Artist’s spotlight: Joyce Watkins King

Artist Joyce Watkins King in her studio in Raleigh, NC.by Amber Nimocks
photographs by Lissa Gotwals 

The first time you hear Joyce Watkins King laugh, it takes you by surprise. King is a petite woman with a trim waist and pretty smile. But her laugh is the size of a linebacker.

It bounds from her heart with the zeal of a Labrador puppy and bounces around the room, filling the air with joy. When telling stories about herself, King laughs often, seeming surprised by her successes and strokes of good fortune, and bemused by turns of bad luck.

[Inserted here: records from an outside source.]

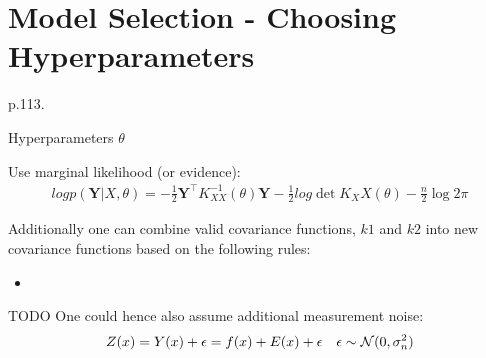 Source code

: \section{Model Selection - Choosing Hyperparameters}
\citeauthor{rasmussen_gaussian_2006} p.113.

Hyperparameters $\theta$

Use marginal likelihood (or evidence):
\begin{gather}
    log p(\mathbf{Y} | X, \theta) = - \frac{1}{2} \mathbf{Y}^{\top} K_{XX}^{-1}(\theta) \mathbf{Y} -
    \frac{1}{2} log \det{K_XX(\theta)} - \frac{n}{2} \log 2 \pi
\end{gather}



%
%

Additionally one can combine valid covariance functions, $k1$ and $k2$ into new covariance functions based on the following rules:
\begin{itemize}
    \item
\end{itemize}



TODO
One could hence also assume additional measurement noise:
\begin{align*}
    Z(x) = Y(x) + \epsilon = f(x) + E(x) + \epsilon  && \epsilon \sim \operatorname{\mathcal{N}}(0, \sigma_n^{2})
\end{align*}




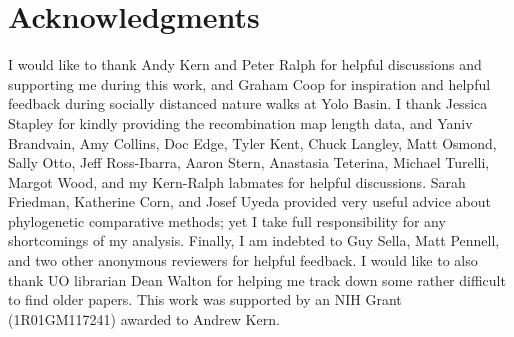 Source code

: \documentclass[9pt,lineno]{elife}
\begin{document}
\section{Acknowledgments}

I would like to thank Andy Kern and Peter Ralph for helpful discussions and
supporting me during this work, and Graham Coop for inspiration and helpful
feedback during socially distanced nature walks at Yolo Basin. I thank Jessica
Stapley for kindly providing the recombination map length data, and Yaniv
Brandvain, Amy Collins, Doc Edge, Tyler Kent, Chuck Langley, Matt Osmond, Sally
Otto, Jeff Ross-Ibarra, Aaron Stern, Anastasia Teterina, Michael Turelli,
Margot Wood, and my Kern-Ralph labmates for helpful discussions. Sarah
Friedman, Katherine Corn, and Josef Uyeda provided very useful advice about
phylogenetic comparative methods; yet I take full responsibility for any
shortcomings of my analysis. Finally, I am indebted to Guy Sella, Matt Pennell,
and two other anonymous reviewers for helpful feedback. I would like to also
thank UO librarian Dean Walton for helping me track down some rather difficult
to find older papers.  This work was supported by an NIH Grant (1R01GM117241)
awarded to Andrew Kern.







\end{document}
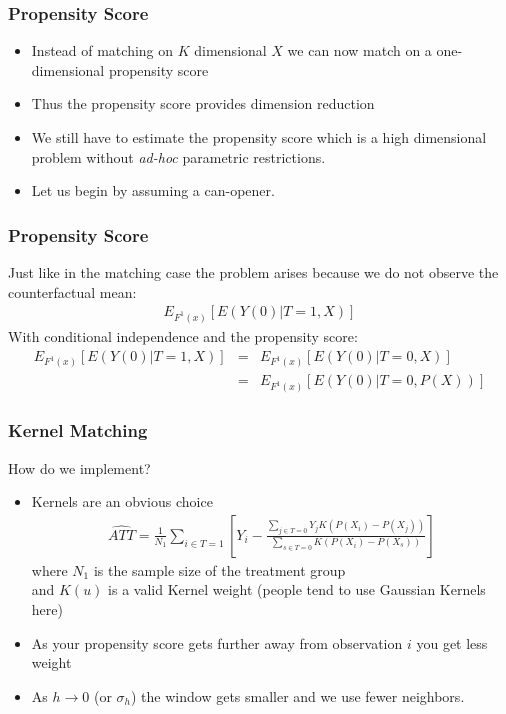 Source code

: \documentclass[xcolor=pdftex,dvipsnames,table,mathserif,aspectratio=169]{beamer}
\begin{document}
\begin{frame}
\frametitle{Propensity Score}
\begin{itemize}
\item Instead of matching on $K$ dimensional $X$ we can now match on a one-dimensional propensity score
\item Thus the propensity score provides \alert{dimension reduction}
\item We still have to estimate the propensity score which is a high dimensional problem without \textit{ad-hoc} parametric restrictions.
\item Let us begin by assuming a can-opener.
\end{itemize}
\end{frame}


\begin{frame}
\frametitle{Propensity Score}
Just like in the matching case the problem arises because we do not observe the counterfactual mean:
\begin{eqnarray*}
 E_{F^1(x)} [E(Y(0) | T=1,X)] 
\end{eqnarray*}
With conditional independence and the propensity score:
\begin{eqnarray*}
 E_{F^1(x)} [E(Y(0) | T=1,X)]  &=&  E_{F^1(x)} [E(Y(0) | T=0,X)] \\
 &=&  E_{F^1(x)} [E(Y(0) | T=0,P(X))] 
\end{eqnarray*}
\end{frame}

\begin{frame}
\frametitle{Kernel Matching}
How do we implement?
\begin{itemize}
\item Kernels are an obvious choice
\begin{eqnarray*}
\widehat{ATT} = \frac{1}{N_1} \sum_{i \in T=1} \left[Y_i - \frac{\sum_{j \in T=0} Y_j K\left(P(X_i) - P(X_j) \right) }{\sum_{s \in T=0}  K\left(P(X_i) - P(X_s) \right)}   \right]
\end{eqnarray*}
 where $N_1$ is the sample size of the treatment group \\
 and $K(u)$ is a valid Kernel weight (people tend to use Gaussian Kernels here)
\item As your propensity score gets further away from observation $i$ you get less weight
\item As $h \rightarrow 0$  (or $\sigma_h$) the window gets smaller and we use fewer neighbors.
\end{itemize}
\end{frame}
\end{document}
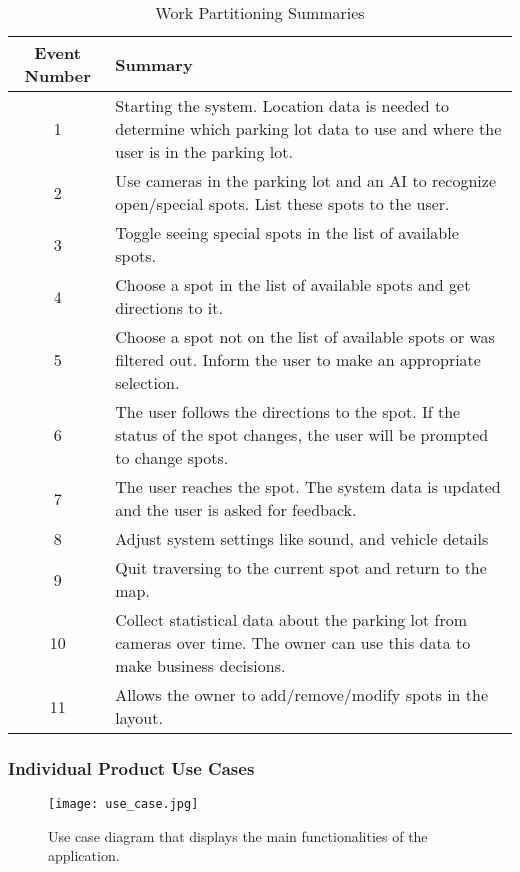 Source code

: \documentclass[12pt,letterpaper]{article}
\begin{document}
\begin{table}[h]
\caption{Work Partitioning Summaries}
    \centering
    \begin{tabular}{|c|p{10cm}|}
    \hline
    \textbf{Event Number} & \textbf{Summary} \\
    \hline
    1 & Starting the system. Location data is needed to determine which parking lot data to use and where the user is in the parking lot.\\
    \hline
    2 & Use cameras in the parking lot and an AI to recognize open/special spots. List these spots to the user.\\
    \hline
    3 & Toggle seeing special spots in the list of available spots.\\
    \hline
    4 & Choose a spot in the list of available spots and get directions to it.\\
    \hline
    5 & Choose a spot not on the list of available spots or was filtered out. Inform the user to make an appropriate selection.\\
    \hline
    6 & The user follows the directions to the spot. If the status of the spot changes, the user will be prompted to change spots.\\
    \hline
    7 & The user reaches the spot. The system data is updated and the user is asked for feedback.\\
    \hline
    8 & Adjust system settings like sound, and vehicle details\\
    \hline
    9 & Quit traversing to the current spot and return to the map.\\
    \hline
    10 & Collect statistical data about the parking lot from cameras over time. The owner can use this data to make business decisions.\\
    \hline
    11 & Allows the owner to add/remove/modify spots in the layout.\\
    \hline
    \end{tabular}
\end{table}

\newpage
\subsubsection{Individual Product Use Cases}

\begin{figure}[H]
    \centering
    \texttt{[image: use\_case.jpg]}
    \caption{Use case diagram that displays the main functionalities of the application.}
\end{figure}
\end{document}
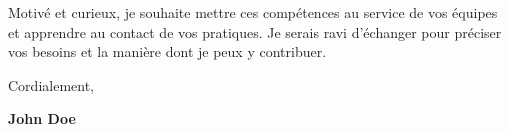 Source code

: \documentclass[11pt,a4paper]{article}
\begin{document}
\par

Motivé et curieux, je souhaite mettre ces compétences au service de vos équipes et apprendre au contact de vos pratiques. Je serais ravi d’échanger pour préciser vos besoins et la manière dont je peux y contribuer.

\par


\vspace{0.7cm}


Cordialement,


\vspace{0.5cm}

\textbf{John Doe}
\end{document}
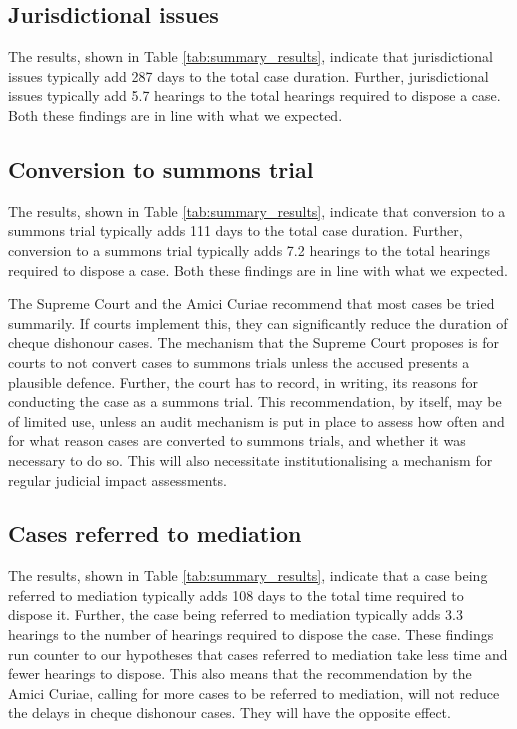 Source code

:\subsection{Jurisdictional issues}
\label{sec:jurisd-issu}

The results, shown in Table \ref{tab:summary_results}, indicate that jurisdictional issues typically add 287 days to the total case duration. Further, jurisdictional issues typically add 5.7 hearings to the total hearings required to dispose a case. Both these findings are in line with what we expected.

\subsection{Conversion to summons trial}
\label{sec:conv -summ-trial-1}

The results, shown in Table \ref{tab:summary_results}, indicate that conversion to a summons trial typically adds 111 days to the total case duration. Further, conversion to a summons trial typically adds 7.2 hearings to the total hearings required to dispose a case. Both these findings are in line with what we expected.

The Supreme Court and the Amici Curiae recommend that most cases be tried summarily. If courts implement this, they can significantly reduce the duration of cheque dishonour cases. The mechanism that the Supreme Court proposes is for courts to not convert cases to summons trials unless the accused presents a plausible defence. Further, the court has to record, in writing, its reasons for conducting the case as a summons trial. This recommendation, by itself, may be of limited use, unless an audit mechanism is put in place to assess how often and for what reason cases are converted to summons trials, and whether it was necessary to do so. This will also necessitate institutionalising a mechanism for regular judicial impact assessments.

\subsection{Cases referred to mediation}
\label{sec:mediation}

The results, shown in Table \ref{tab:summary_results}, indicate that a case being referred to mediation typically adds 108 days to the total time required to dispose it. Further, the case being referred to mediation typically adds 3.3 hearings to the number of hearings required to dispose the case. These findings run counter to our hypotheses that cases referred to mediation take less time and fewer hearings to dispose. This also means that the recommendation by the Amici Curiae, calling for more cases to be referred to mediation, will not reduce the delays in cheque dishonour cases. They will have the opposite effect.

Local art aficionados know King as a creative force whose work has evolved through the years from representative painting to mixed-media abstracts to her current passion, creating art out of an unlikely medium: pantyhose.

She is equally as well known as a dynamic communications expert who most recently worked for the Lucy Daniels Center and who counts many years with N.C. State University’s arts program and Habitat for Humanity of Wake County among her career accomplishments. Her resume also includes designing luxury upholstery fabric, running a textile sales business, and working as a graphic designer, among other things.

King is that rare specimen who defies absolute categorization, straddling the line between extrovert and introvert, between thinking and feeling, managing to be both artistic and organized.

“I’ve always felt like an odd duck,” she says, laughing. “They say nobody is ever right down the middle – I am.”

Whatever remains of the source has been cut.